Personally, I wouldn’t put lights up my skirt. Though she seems good with the idea.
There must be a kit or something that comes with a bunch of pipe cleaners and an angel head, I swear I’ve seen this angel three or four times now. What cruel agency creates all these poor creatures, little cherubs with their hands replaced by pipe cleaners, I don’t know. They don’t look upset about it, so maybe I shouldn’t worry.
Never match tinsel and black pearls. Let this angel be a lesson to you.
So this next guy I found in Goodwill’s Blue Hanger–look, you can see the big blue bins in the background. At first I thought he was a fuzzy little Christmas potholder, but then he unrolled to his full, majestic length. So beautiful.
Santa only wishes he looks this good.
This one’s for the centerfold. Work those…uh…coils.
I admire the ingenuity of this–turning a single sheet of dough into a collection of holiday cutouts, in just one go? Brilliant. But I don’t recognize all the shapes.
Festive Christmas goat skull? Yule Moth? Two big “Thumbs Up” for Solstice?
I think this is the festive Christmas fetus. I can’t be sure. If not, it may be some sort of Pokemon. It seems to be intentional, so it must mean something. But I’ll be hornswoggled, ideally by a team of professionals, if I can think what.
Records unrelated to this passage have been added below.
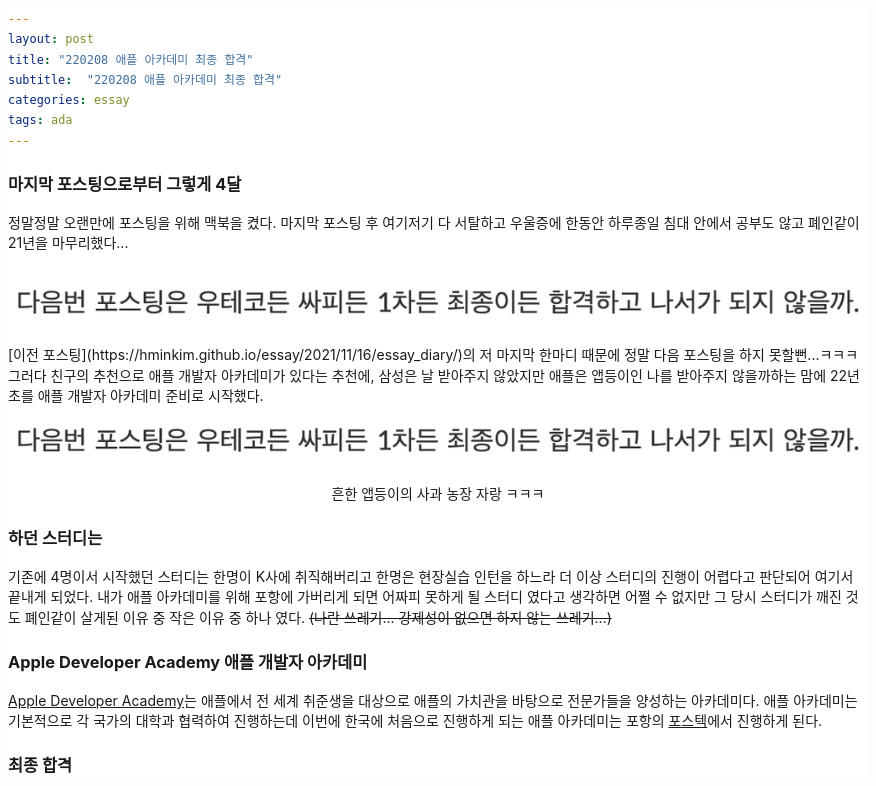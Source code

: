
 ```yaml
---
layout: post
title: "220208 애플 아카데미 최종 합격"
subtitle:  "220208 애플 아카데미 최종 합격"
categories: essay
tags: ada
---
```

  
### 마지막 포스팅으로부터 그렇게 4달

정말정말 오랜만에 포스팅을 위해 맥북을 켰다. 마지막 포스팅 후 여기저기 다 서탈하고 우울증에 한동안 하루종일 침대 안에서 공부도 않고 폐인같이 21년을 마무리했다...  
<center><img src="/assets/img/as_ad_220208_1.png" width="100%" height="100%"></center>  
[이전 포스팅](https://hminkim.github.io/essay/2021/11/16/essay_diary/)의 저 마지막 한마디 때문에 정말 다음 포스팅을 하지 못할뻔...ㅋㅋㅋ  
그러다 친구의 추천으로 애플 개발자 아카데미가 있다는 추천에, 삼성은 날 받아주지 않았지만 애플은 앱등이인 나를 받아주지 않을까하는 맘에 22년초를 애플 개발자 아카데미 준비로 시작했다.

<center><img src="/assets/img/as_ad_220208_1.png" width="100%" height="100%"></center>  
<center> 흔한 앱등이의 사과 농장 자랑 ㅋㅋㅋ </center>   


### 하던 스터디는

기존에 4명이서 시작했던 스터디는 한명이 K사에 취직해버리고 한명은 현장실습 인턴을 하느라 더 이상 스터디의 진행이 어렵다고 판단되어 여기서 끝내게 되었다. 내가 애플 아카데미를 위해 포항에 가버리게 되면 어짜피 못하게 될 스터디 였다고 생각하면 어쩔 수 없지만 그 당시 스터디가 깨진 것도 폐인같이 살게된 이유 중 작은 이유 중 하나 였다. ~~(나란 쓰레기... 강제성이 없으면 하지 않는 쓰레기...)~~

### Apple Developer Academy 애플 개발자 아카데미

[Apple Developer Academy](https://www.apple.com/kr/newsroom/2021/05/coders-designers-and-entrepreneurs-thrive-thanks-to-apple-developer-academy/)는 애플에서 전 세계 취준생을 대상으로 애플의 가치관을 바탕으로 전문가들을 양성하는 아카데미다. 애플 아카데미는 기본적으로 각 국가의 대학과 협력하여 진행하는데 이번에 한국에 처음으로 진행하게 되는 애플 아카데미는 포항의 [포스텍](https://developeracademy.postech.ac.kr/ko/)에서 진행하게 된다.

### 최종 합격
  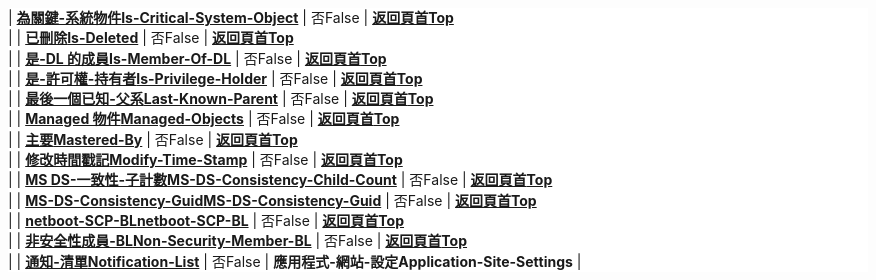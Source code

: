 | [<span data-ttu-id="110b2-227">**為關鍵-系統物件**</span><span class="sxs-lookup"><span data-stu-id="110b2-227">**Is-Critical-System-Object**</span></span>](a-iscriticalsystemobject.md)             | <span data-ttu-id="110b2-228">否</span><span class="sxs-lookup"><span data-stu-id="110b2-228">False</span></span>     | [<span data-ttu-id="110b2-229">**返回頁首**</span><span class="sxs-lookup"><span data-stu-id="110b2-229">**Top**</span></span>](c-top.md)<br/> |
| [<span data-ttu-id="110b2-230">**已刪除**</span><span class="sxs-lookup"><span data-stu-id="110b2-230">**Is-Deleted**</span></span>](a-isdeleted.md)                                         | <span data-ttu-id="110b2-231">否</span><span class="sxs-lookup"><span data-stu-id="110b2-231">False</span></span>     | [<span data-ttu-id="110b2-232">**返回頁首**</span><span class="sxs-lookup"><span data-stu-id="110b2-232">**Top**</span></span>](c-top.md)<br/> |
| [<span data-ttu-id="110b2-233">**是-DL 的成員**</span><span class="sxs-lookup"><span data-stu-id="110b2-233">**Is-Member-Of-DL**</span></span>](a-memberof.md)                                     | <span data-ttu-id="110b2-234">否</span><span class="sxs-lookup"><span data-stu-id="110b2-234">False</span></span>     | [<span data-ttu-id="110b2-235">**返回頁首**</span><span class="sxs-lookup"><span data-stu-id="110b2-235">**Top**</span></span>](c-top.md)<br/> |
| [<span data-ttu-id="110b2-236">**是-許可權-持有者**</span><span class="sxs-lookup"><span data-stu-id="110b2-236">**Is-Privilege-Holder**</span></span>](a-isprivilegeholder.md)                        | <span data-ttu-id="110b2-237">否</span><span class="sxs-lookup"><span data-stu-id="110b2-237">False</span></span>     | [<span data-ttu-id="110b2-238">**返回頁首**</span><span class="sxs-lookup"><span data-stu-id="110b2-238">**Top**</span></span>](c-top.md)<br/> |
| [<span data-ttu-id="110b2-239">**最後一個已知-父系**</span><span class="sxs-lookup"><span data-stu-id="110b2-239">**Last-Known-Parent**</span></span>](a-lastknownparent.md)                            | <span data-ttu-id="110b2-240">否</span><span class="sxs-lookup"><span data-stu-id="110b2-240">False</span></span>     | [<span data-ttu-id="110b2-241">**返回頁首**</span><span class="sxs-lookup"><span data-stu-id="110b2-241">**Top**</span></span>](c-top.md)<br/> |
| [<span data-ttu-id="110b2-242">**Managed 物件**</span><span class="sxs-lookup"><span data-stu-id="110b2-242">**Managed-Objects**</span></span>](a-managedobjects.md)                               | <span data-ttu-id="110b2-243">否</span><span class="sxs-lookup"><span data-stu-id="110b2-243">False</span></span>     | [<span data-ttu-id="110b2-244">**返回頁首**</span><span class="sxs-lookup"><span data-stu-id="110b2-244">**Top**</span></span>](c-top.md)<br/> |
| [<span data-ttu-id="110b2-245">**主要**</span><span class="sxs-lookup"><span data-stu-id="110b2-245">**Mastered-By**</span></span>](a-masteredby.md)                                       | <span data-ttu-id="110b2-246">否</span><span class="sxs-lookup"><span data-stu-id="110b2-246">False</span></span>     | [<span data-ttu-id="110b2-247">**返回頁首**</span><span class="sxs-lookup"><span data-stu-id="110b2-247">**Top**</span></span>](c-top.md)<br/> |
| [<span data-ttu-id="110b2-248">**修改時間戳記**</span><span class="sxs-lookup"><span data-stu-id="110b2-248">**Modify-Time-Stamp**</span></span>](a-modifytimestamp.md)                            | <span data-ttu-id="110b2-249">否</span><span class="sxs-lookup"><span data-stu-id="110b2-249">False</span></span>     | [<span data-ttu-id="110b2-250">**返回頁首**</span><span class="sxs-lookup"><span data-stu-id="110b2-250">**Top**</span></span>](c-top.md)<br/> |
| [<span data-ttu-id="110b2-251">**MS DS-一致性-子計數**</span><span class="sxs-lookup"><span data-stu-id="110b2-251">**MS-DS-Consistency-Child-Count**</span></span>](a-ms-ds-consistencychildcount.md)    | <span data-ttu-id="110b2-252">否</span><span class="sxs-lookup"><span data-stu-id="110b2-252">False</span></span>     | [<span data-ttu-id="110b2-253">**返回頁首**</span><span class="sxs-lookup"><span data-stu-id="110b2-253">**Top**</span></span>](c-top.md)<br/> |
| [<span data-ttu-id="110b2-254">**MS-DS-Consistency-Guid**</span><span class="sxs-lookup"><span data-stu-id="110b2-254">**MS-DS-Consistency-Guid**</span></span>](a-ms-ds-consistencyguid.md)                 | <span data-ttu-id="110b2-255">否</span><span class="sxs-lookup"><span data-stu-id="110b2-255">False</span></span>     | [<span data-ttu-id="110b2-256">**返回頁首**</span><span class="sxs-lookup"><span data-stu-id="110b2-256">**Top**</span></span>](c-top.md)<br/> |
| [<span data-ttu-id="110b2-257">**netboot-SCP-BL**</span><span class="sxs-lookup"><span data-stu-id="110b2-257">**netboot-SCP-BL**</span></span>](a-netbootscpbl.md)                                  | <span data-ttu-id="110b2-258">否</span><span class="sxs-lookup"><span data-stu-id="110b2-258">False</span></span>     | [<span data-ttu-id="110b2-259">**返回頁首**</span><span class="sxs-lookup"><span data-stu-id="110b2-259">**Top**</span></span>](c-top.md)<br/> |
| [<span data-ttu-id="110b2-260">**非安全性成員-BL**</span><span class="sxs-lookup"><span data-stu-id="110b2-260">**Non-Security-Member-BL**</span></span>](a-nonsecuritymemberbl.md)                   | <span data-ttu-id="110b2-261">否</span><span class="sxs-lookup"><span data-stu-id="110b2-261">False</span></span>     | [<span data-ttu-id="110b2-262">**返回頁首**</span><span class="sxs-lookup"><span data-stu-id="110b2-262">**Top**</span></span>](c-top.md)<br/> |
| [<span data-ttu-id="110b2-263">**通知-清單**</span><span class="sxs-lookup"><span data-stu-id="110b2-263">**Notification-List**</span></span>](a-notificationlist.md)                           | <span data-ttu-id="110b2-264">否</span><span class="sxs-lookup"><span data-stu-id="110b2-264">False</span></span>     | <span data-ttu-id="110b2-265">**應用程式-網站-設定**</span><span class="sxs-lookup"><span data-stu-id="110b2-265">**Application-Site-Settings**</span></span>   |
Christmas just isn’t Christmas without a pair of kissing-dolphin cookies. Mom used to make them by the hundreds. We sometimes still find them in, like, the backs of cabinets, in little piles under the sofa, and so on. The mice won’t touch them.
Let’s part ways today with crafts gone deeply wrong.
AS SEEN BY MARY:
AS SEEN AT GOODWILL:
Note the contrast. This model has like 70% more buttons. In fact, her body mass is primarily buttons. And instead of bearing glad tidings, she’s bearing some sort of spool. It’s not so much “Do not be afraid!” as “Try not to giggle TOO much, it embarrasses them.”
Your annual Christmas cuteness overdose. The crafters of the world are writing out a formal apology as we speak.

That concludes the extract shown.